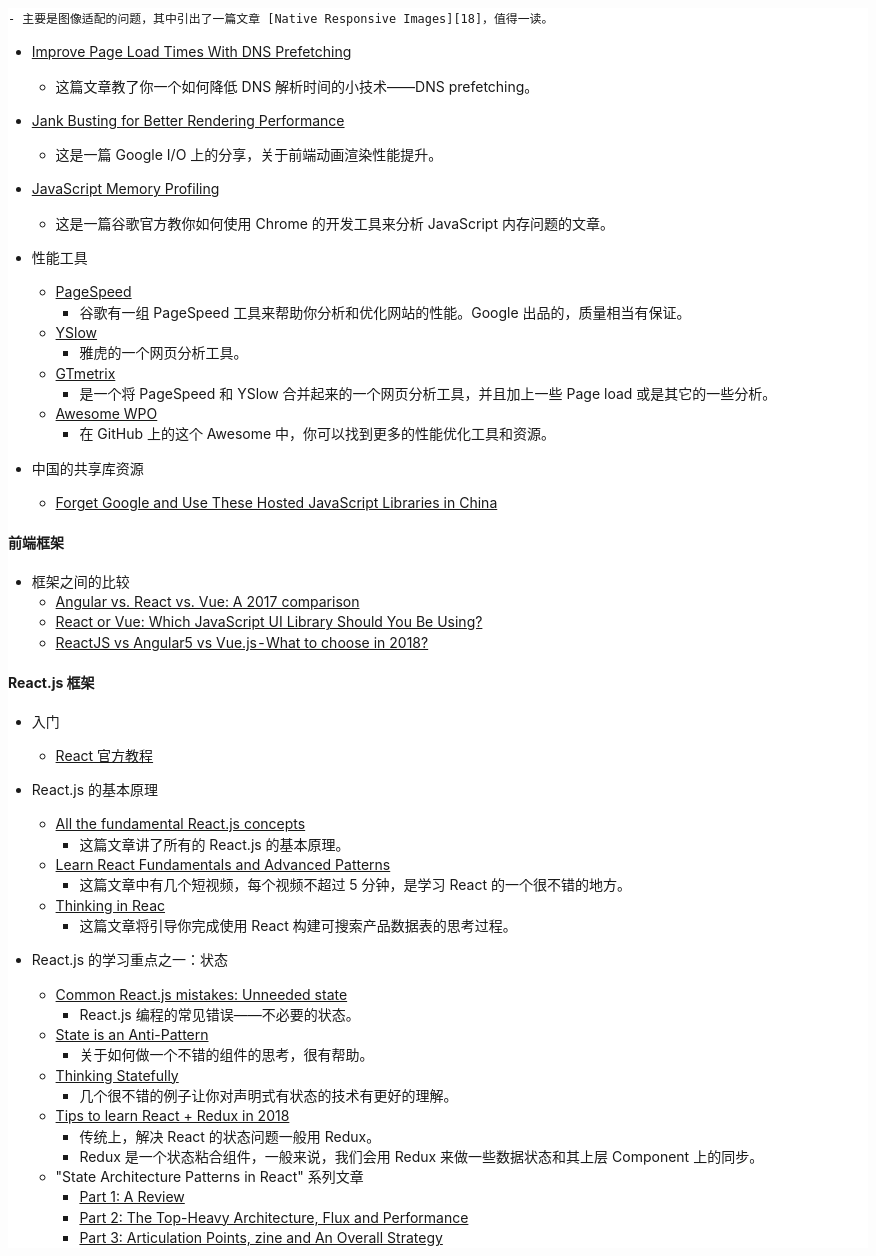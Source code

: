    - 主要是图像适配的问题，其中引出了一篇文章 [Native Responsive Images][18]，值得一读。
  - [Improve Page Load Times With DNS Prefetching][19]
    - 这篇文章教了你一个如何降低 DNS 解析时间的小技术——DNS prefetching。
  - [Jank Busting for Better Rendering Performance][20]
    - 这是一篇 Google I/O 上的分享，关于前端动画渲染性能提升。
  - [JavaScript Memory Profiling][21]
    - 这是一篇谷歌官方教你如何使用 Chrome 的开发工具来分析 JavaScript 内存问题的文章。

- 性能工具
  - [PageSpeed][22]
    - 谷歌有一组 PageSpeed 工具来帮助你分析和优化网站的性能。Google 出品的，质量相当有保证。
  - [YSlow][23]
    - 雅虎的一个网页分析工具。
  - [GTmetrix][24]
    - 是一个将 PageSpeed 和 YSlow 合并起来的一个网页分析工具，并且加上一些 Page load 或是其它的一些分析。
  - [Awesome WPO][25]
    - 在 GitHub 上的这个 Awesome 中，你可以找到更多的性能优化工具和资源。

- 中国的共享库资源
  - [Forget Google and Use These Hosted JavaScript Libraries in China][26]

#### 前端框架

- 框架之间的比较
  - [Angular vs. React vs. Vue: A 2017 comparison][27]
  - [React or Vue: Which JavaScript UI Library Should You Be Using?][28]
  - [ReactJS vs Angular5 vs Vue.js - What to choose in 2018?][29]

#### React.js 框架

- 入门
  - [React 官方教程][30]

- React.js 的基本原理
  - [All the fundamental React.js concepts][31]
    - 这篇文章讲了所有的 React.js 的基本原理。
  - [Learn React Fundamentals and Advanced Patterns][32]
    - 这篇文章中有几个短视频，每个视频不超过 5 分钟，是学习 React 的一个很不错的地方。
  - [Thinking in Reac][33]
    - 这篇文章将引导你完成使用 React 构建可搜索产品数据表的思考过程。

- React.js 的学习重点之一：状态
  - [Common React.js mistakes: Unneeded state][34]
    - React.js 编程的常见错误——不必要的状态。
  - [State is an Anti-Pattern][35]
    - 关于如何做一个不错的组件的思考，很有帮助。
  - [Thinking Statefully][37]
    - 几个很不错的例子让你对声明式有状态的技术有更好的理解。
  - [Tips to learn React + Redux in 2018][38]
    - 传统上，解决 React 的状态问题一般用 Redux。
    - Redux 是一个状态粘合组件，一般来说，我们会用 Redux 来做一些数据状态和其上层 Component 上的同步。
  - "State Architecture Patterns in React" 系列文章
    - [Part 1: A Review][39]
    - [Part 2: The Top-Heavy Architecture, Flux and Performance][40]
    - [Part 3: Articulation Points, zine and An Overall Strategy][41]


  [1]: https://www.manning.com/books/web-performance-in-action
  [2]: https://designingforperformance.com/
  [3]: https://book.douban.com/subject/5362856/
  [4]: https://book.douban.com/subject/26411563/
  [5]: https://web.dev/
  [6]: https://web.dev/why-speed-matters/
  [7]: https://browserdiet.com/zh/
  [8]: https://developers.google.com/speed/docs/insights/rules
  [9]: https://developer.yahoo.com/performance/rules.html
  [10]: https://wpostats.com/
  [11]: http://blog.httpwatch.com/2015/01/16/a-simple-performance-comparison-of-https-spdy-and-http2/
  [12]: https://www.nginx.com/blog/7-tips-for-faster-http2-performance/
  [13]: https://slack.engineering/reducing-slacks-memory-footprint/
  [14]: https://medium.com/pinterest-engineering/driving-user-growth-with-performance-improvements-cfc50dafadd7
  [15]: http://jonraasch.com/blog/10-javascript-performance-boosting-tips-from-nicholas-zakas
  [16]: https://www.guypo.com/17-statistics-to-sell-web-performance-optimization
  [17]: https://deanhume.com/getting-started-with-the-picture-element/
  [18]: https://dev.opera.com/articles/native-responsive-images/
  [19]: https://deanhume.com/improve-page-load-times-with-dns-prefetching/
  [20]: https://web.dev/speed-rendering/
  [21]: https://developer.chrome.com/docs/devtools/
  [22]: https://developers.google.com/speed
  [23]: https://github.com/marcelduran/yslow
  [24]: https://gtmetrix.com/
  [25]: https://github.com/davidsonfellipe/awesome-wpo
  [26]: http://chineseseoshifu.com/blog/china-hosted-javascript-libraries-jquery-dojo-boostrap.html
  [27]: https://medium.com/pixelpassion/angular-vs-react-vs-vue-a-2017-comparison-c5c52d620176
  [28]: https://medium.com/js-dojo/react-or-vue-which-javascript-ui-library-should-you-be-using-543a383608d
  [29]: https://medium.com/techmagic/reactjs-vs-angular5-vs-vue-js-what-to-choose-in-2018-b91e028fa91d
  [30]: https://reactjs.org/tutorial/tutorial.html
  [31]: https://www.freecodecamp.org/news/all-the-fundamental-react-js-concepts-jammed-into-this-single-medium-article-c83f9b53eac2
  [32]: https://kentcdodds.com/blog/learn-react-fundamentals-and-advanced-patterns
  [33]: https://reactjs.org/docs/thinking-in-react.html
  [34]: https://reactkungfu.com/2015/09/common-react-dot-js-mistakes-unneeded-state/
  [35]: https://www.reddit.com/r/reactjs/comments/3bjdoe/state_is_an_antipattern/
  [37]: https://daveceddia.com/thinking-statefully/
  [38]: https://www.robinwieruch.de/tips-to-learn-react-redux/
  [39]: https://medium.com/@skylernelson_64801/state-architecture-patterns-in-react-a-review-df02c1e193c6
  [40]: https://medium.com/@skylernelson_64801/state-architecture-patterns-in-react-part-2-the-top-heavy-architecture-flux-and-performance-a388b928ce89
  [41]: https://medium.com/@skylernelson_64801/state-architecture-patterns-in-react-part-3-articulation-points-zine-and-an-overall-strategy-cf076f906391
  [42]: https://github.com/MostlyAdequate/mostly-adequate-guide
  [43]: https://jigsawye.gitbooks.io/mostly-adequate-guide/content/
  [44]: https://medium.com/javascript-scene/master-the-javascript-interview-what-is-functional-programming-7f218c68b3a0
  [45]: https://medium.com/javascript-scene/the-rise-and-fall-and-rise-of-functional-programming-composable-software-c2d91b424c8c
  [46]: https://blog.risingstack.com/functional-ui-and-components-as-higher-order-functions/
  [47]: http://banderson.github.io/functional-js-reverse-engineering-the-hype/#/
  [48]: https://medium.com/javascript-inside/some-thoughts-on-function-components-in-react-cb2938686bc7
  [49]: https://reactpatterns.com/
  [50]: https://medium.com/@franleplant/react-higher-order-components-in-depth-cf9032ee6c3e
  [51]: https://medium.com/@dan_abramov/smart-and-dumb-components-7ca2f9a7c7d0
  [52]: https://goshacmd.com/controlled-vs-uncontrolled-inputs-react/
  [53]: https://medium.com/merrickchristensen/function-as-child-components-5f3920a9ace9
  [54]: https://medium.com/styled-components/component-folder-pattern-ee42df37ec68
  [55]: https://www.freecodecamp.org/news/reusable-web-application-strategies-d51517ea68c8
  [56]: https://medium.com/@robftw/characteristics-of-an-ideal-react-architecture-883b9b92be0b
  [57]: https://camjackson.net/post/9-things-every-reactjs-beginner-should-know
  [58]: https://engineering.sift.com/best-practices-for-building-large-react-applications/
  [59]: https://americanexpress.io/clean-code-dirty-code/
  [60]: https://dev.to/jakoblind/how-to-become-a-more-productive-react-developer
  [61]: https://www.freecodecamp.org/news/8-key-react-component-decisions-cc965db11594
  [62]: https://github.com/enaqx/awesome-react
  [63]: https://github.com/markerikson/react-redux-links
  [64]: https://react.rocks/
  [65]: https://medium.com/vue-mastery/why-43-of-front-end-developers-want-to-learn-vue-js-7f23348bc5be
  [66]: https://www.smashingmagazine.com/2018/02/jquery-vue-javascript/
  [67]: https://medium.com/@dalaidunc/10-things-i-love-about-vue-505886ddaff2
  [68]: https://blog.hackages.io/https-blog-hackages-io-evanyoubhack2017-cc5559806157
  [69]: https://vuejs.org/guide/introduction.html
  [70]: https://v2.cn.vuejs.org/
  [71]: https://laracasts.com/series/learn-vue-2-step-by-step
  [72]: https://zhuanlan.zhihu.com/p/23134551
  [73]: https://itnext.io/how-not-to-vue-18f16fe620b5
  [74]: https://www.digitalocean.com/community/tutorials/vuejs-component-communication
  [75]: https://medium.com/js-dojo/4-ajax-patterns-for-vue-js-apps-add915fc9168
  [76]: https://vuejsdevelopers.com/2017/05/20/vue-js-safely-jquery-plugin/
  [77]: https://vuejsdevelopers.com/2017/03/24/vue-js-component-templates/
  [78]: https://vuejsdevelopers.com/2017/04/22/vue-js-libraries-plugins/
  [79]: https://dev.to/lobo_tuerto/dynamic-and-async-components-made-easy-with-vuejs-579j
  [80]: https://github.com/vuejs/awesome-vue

————

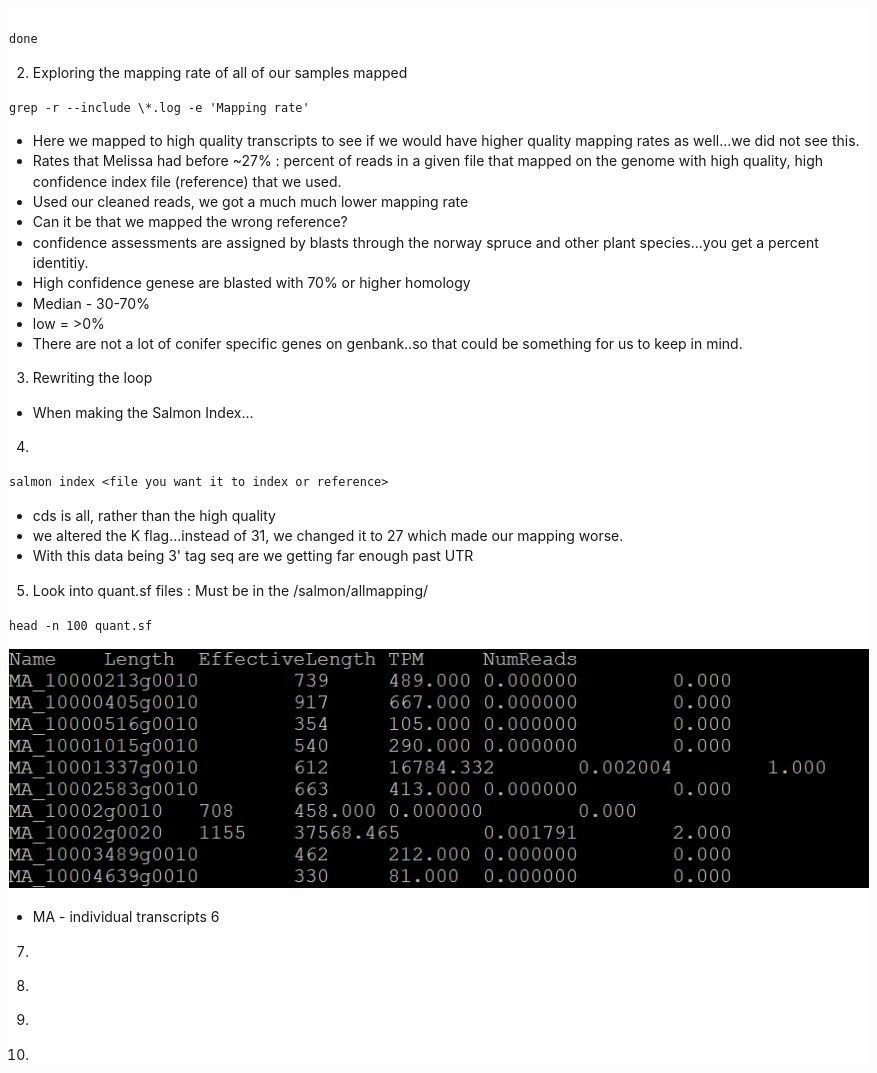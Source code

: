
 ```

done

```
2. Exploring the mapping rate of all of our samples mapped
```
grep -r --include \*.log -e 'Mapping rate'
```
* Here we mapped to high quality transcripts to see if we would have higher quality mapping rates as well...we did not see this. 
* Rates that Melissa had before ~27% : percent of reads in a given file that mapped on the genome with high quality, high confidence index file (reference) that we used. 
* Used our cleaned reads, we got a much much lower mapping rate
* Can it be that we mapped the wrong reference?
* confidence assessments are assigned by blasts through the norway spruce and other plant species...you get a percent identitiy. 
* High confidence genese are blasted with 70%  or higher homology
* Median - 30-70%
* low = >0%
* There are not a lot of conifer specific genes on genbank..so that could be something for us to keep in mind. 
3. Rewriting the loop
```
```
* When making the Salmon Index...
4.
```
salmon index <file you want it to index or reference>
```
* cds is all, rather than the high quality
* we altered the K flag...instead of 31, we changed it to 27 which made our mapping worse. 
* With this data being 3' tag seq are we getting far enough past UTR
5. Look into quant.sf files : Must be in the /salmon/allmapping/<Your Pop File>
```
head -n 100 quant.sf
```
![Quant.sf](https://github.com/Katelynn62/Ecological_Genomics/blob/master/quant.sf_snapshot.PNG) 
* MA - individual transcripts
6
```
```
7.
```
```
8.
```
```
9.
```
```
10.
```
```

————

**Problem to solve:**
Print, without alteration, only the lines above between the one holding "- 这篇文章讲了所有的 React.js 的基本原理。" and the one holding "- [Tips to learn React + Redux in 2018][38]", inclusive.

**Solved exercise:**
    - 这篇文章讲了所有的 React.js 的基本原理。
  - [Learn React Fundamentals and Advanced Patterns][32]
    - 这篇文章中有几个短视频，每个视频不超过 5 分钟，是学习 React 的一个很不错的地方。
  - [Thinking in Reac][33]
    - 这篇文章将引导你完成使用 React 构建可搜索产品数据表的思考过程。

- React.js 的学习重点之一：状态
  - [Common React.js mistakes: Unneeded state][34]
    - React.js 编程的常见错误——不必要的状态。
  - [State is an Anti-Pattern][35]
    - 关于如何做一个不错的组件的思考，很有帮助。
  - [Thinking Statefully][37]
    - 几个很不错的例子让你对声明式有状态的技术有更好的理解。
  - [Tips to learn React + Redux in 2018][38]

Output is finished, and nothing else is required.